What is needed
With no line omitted, restate the records below exactly as they appear.

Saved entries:
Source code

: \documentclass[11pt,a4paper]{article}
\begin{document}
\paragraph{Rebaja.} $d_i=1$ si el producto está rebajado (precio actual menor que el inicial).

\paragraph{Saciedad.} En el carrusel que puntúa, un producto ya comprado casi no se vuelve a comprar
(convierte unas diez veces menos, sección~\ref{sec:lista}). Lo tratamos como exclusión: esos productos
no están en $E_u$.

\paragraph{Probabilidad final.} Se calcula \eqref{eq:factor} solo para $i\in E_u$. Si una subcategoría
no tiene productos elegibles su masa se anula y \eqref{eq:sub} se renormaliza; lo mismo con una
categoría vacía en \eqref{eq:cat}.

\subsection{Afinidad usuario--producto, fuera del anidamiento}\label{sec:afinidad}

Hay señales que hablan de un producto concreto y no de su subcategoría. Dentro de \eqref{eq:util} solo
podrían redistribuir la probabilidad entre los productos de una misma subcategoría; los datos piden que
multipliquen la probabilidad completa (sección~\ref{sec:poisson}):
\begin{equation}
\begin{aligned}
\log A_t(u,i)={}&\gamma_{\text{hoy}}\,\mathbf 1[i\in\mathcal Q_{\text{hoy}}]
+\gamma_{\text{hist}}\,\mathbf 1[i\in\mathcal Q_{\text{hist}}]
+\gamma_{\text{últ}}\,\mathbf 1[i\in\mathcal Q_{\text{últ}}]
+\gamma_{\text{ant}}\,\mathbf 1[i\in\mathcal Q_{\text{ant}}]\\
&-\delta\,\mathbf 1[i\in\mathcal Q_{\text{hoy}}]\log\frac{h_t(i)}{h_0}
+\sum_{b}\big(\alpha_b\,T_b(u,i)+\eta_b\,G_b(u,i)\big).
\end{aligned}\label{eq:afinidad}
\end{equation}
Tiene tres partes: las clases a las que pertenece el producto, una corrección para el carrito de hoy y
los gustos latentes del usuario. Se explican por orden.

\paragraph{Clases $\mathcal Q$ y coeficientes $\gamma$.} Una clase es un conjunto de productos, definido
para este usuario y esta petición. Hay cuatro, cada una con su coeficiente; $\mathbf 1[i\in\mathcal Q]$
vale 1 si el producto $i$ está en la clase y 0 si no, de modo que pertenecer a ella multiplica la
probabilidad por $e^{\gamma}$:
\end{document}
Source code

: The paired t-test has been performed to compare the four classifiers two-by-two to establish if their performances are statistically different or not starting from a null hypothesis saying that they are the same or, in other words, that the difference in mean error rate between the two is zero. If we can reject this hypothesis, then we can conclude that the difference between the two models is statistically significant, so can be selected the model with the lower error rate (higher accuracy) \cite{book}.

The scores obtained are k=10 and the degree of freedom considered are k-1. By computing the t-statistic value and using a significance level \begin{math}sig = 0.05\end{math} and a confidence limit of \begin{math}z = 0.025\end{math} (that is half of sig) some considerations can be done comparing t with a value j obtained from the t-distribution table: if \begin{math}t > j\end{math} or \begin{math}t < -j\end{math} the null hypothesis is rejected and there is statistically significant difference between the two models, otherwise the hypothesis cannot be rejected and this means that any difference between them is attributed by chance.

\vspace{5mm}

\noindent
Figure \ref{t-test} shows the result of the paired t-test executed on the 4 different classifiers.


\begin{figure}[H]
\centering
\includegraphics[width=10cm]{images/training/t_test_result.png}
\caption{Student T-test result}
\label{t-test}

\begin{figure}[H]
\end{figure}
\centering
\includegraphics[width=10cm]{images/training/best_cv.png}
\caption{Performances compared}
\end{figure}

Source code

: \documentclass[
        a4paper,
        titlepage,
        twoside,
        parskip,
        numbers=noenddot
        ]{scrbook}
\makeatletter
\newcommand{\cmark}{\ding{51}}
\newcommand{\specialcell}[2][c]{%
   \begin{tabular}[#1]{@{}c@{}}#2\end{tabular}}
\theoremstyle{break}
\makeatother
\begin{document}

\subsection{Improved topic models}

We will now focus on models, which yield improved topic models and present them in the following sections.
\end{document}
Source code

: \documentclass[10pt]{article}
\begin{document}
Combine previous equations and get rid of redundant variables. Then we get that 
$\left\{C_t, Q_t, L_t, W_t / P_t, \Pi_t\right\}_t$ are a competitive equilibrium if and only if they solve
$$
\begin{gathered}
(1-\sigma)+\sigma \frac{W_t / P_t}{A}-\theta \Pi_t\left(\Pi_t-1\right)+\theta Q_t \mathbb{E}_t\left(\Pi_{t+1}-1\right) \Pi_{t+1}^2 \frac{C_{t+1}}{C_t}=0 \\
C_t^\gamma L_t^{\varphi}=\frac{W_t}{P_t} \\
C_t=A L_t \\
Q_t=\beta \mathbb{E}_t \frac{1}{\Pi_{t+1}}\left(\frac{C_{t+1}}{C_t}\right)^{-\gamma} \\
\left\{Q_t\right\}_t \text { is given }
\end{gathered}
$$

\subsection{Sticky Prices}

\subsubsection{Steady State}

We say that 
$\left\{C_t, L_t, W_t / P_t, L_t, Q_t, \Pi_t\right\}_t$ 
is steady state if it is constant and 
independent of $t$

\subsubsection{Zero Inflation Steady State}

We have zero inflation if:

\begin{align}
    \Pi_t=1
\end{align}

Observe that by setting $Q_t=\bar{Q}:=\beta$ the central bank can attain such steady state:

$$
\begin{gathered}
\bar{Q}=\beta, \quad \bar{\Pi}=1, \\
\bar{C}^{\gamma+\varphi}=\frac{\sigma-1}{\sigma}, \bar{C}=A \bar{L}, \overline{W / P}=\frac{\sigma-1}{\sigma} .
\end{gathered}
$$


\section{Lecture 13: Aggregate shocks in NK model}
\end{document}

Your response
Source code

: \documentclass[11pt,a4paper]{article}
\begin{document}
\paragraph{Rebaja.} $d_i=1$ si el producto está rebajado (precio actual menor que el inicial).

\paragraph{Saciedad.} En el carrusel que puntúa, un producto ya comprado casi no se vuelve a comprar
(convierte unas diez veces menos, sección~\ref{sec:lista}). Lo tratamos como exclusión: esos productos
no están en $E_u$.

\paragraph{Probabilidad final.} Se calcula \eqref{eq:factor} solo para $i\in E_u$. Si una subcategoría
no tiene productos elegibles su masa se anula y \eqref{eq:sub} se renormaliza; lo mismo con una
categoría vacía en \eqref{eq:cat}.

\subsection{Afinidad usuario--producto, fuera del anidamiento}\label{sec:afinidad}

Hay señales que hablan de un producto concreto y no de su subcategoría. Dentro de \eqref{eq:util} solo
podrían redistribuir la probabilidad entre los productos de una misma subcategoría; los datos piden que
multipliquen la probabilidad completa (sección~\ref{sec:poisson}):
\begin{equation}
\begin{aligned}
\log A_t(u,i)={}&\gamma_{\text{hoy}}\,\mathbf 1[i\in\mathcal Q_{\text{hoy}}]
+\gamma_{\text{hist}}\,\mathbf 1[i\in\mathcal Q_{\text{hist}}]
+\gamma_{\text{últ}}\,\mathbf 1[i\in\mathcal Q_{\text{últ}}]
+\gamma_{\text{ant}}\,\mathbf 1[i\in\mathcal Q_{\text{ant}}]\\
&-\delta\,\mathbf 1[i\in\mathcal Q_{\text{hoy}}]\log\frac{h_t(i)}{h_0}
+\sum_{b}\big(\alpha_b\,T_b(u,i)+\eta_b\,G_b(u,i)\big).
\end{aligned}\label{eq:afinidad}
\end{equation}
Tiene tres partes: las clases a las que pertenece el producto, una corrección para el carrito de hoy y
los gustos latentes del usuario. Se explican por orden.

\paragraph{Clases $\mathcal Q$ y coeficientes $\gamma$.} Una clase es un conjunto de productos, definido
para este usuario y esta petición. Hay cuatro, cada una con su coeficiente; $\mathbf 1[i\in\mathcal Q]$
vale 1 si el producto $i$ está en la clase y 0 si no, de modo que pertenecer a ella multiplica la
probabilidad por $e^{\gamma}$:
\end{document}
Source code

: The paired t-test has been performed to compare the four classifiers two-by-two to establish if their performances are statistically different or not starting from a null hypothesis saying that they are the same or, in other words, that the difference in mean error rate between the two is zero. If we can reject this hypothesis, then we can conclude that the difference between the two models is statistically significant, so can be selected the model with the lower error rate (higher accuracy) \cite{book}.

The scores obtained are k=10 and the degree of freedom considered are k-1. By computing the t-statistic value and using a significance level \begin{math}sig = 0.05\end{math} and a confidence limit of \begin{math}z = 0.025\end{math} (that is half of sig) some considerations can be done comparing t with a value j obtained from the t-distribution table: if \begin{math}t > j\end{math} or \begin{math}t < -j\end{math} the null hypothesis is rejected and there is statistically significant difference between the two models, otherwise the hypothesis cannot be rejected and this means that any difference between them is attributed by chance.

\vspace{5mm}

\noindent
Figure \ref{t-test} shows the result of the paired t-test executed on the 4 different classifiers.


\begin{figure}[H]
\centering
\includegraphics[width=10cm]{images/training/t_test_result.png}
\caption{Student T-test result}
\label{t-test}

\begin{figure}[H]
\end{figure}
\centering
\includegraphics[width=10cm]{images/training/best_cv.png}
\caption{Performances compared}
\end{figure}

Source code

: \documentclass[
        a4paper,
        titlepage,
        twoside,
        parskip,
        numbers=noenddot
        ]{scrbook}
\makeatletter
\newcommand{\cmark}{\ding{51}}
\newcommand{\specialcell}[2][c]{%
   \begin{tabular}[#1]{@{}c@{}}#2\end{tabular}}
\theoremstyle{break}
\makeatother
\begin{document}

\subsection{Improved topic models}

We will now focus on models, which yield improved topic models and present them in the following sections.
\end{document}
Source code

: \documentclass[10pt]{article}
\begin{document}
Combine previous equations and get rid of redundant variables. Then we get that 
$\left\{C_t, Q_t, L_t, W_t / P_t, \Pi_t\right\}_t$ are a competitive equilibrium if and only if they solve
$$
\begin{gathered}
(1-\sigma)+\sigma \frac{W_t / P_t}{A}-\theta \Pi_t\left(\Pi_t-1\right)+\theta Q_t \mathbb{E}_t\left(\Pi_{t+1}-1\right) \Pi_{t+1}^2 \frac{C_{t+1}}{C_t}=0 \\
C_t^\gamma L_t^{\varphi}=\frac{W_t}{P_t} \\
C_t=A L_t \\
Q_t=\beta \mathbb{E}_t \frac{1}{\Pi_{t+1}}\left(\frac{C_{t+1}}{C_t}\right)^{-\gamma} \\
\left\{Q_t\right\}_t \text { is given }
\end{gathered}
$$

\subsection{Sticky Prices}

\subsubsection{Steady State}

We say that 
$\left\{C_t, L_t, W_t / P_t, L_t, Q_t, \Pi_t\right\}_t$ 
is steady state if it is constant and 
independent of $t$

\subsubsection{Zero Inflation Steady State}

We have zero inflation if:

\begin{align}
    \Pi_t=1
\end{align}

Observe that by setting $Q_t=\bar{Q}:=\beta$ the central bank can attain such steady state:

$$
\begin{gathered}
\bar{Q}=\beta, \quad \bar{\Pi}=1, \\
\bar{C}^{\gamma+\varphi}=\frac{\sigma-1}{\sigma}, \bar{C}=A \bar{L}, \overline{W / P}=\frac{\sigma-1}{\sigma} .
\end{gathered}
$$


\section{Lecture 13: Aggregate shocks in NK model}
\end{document}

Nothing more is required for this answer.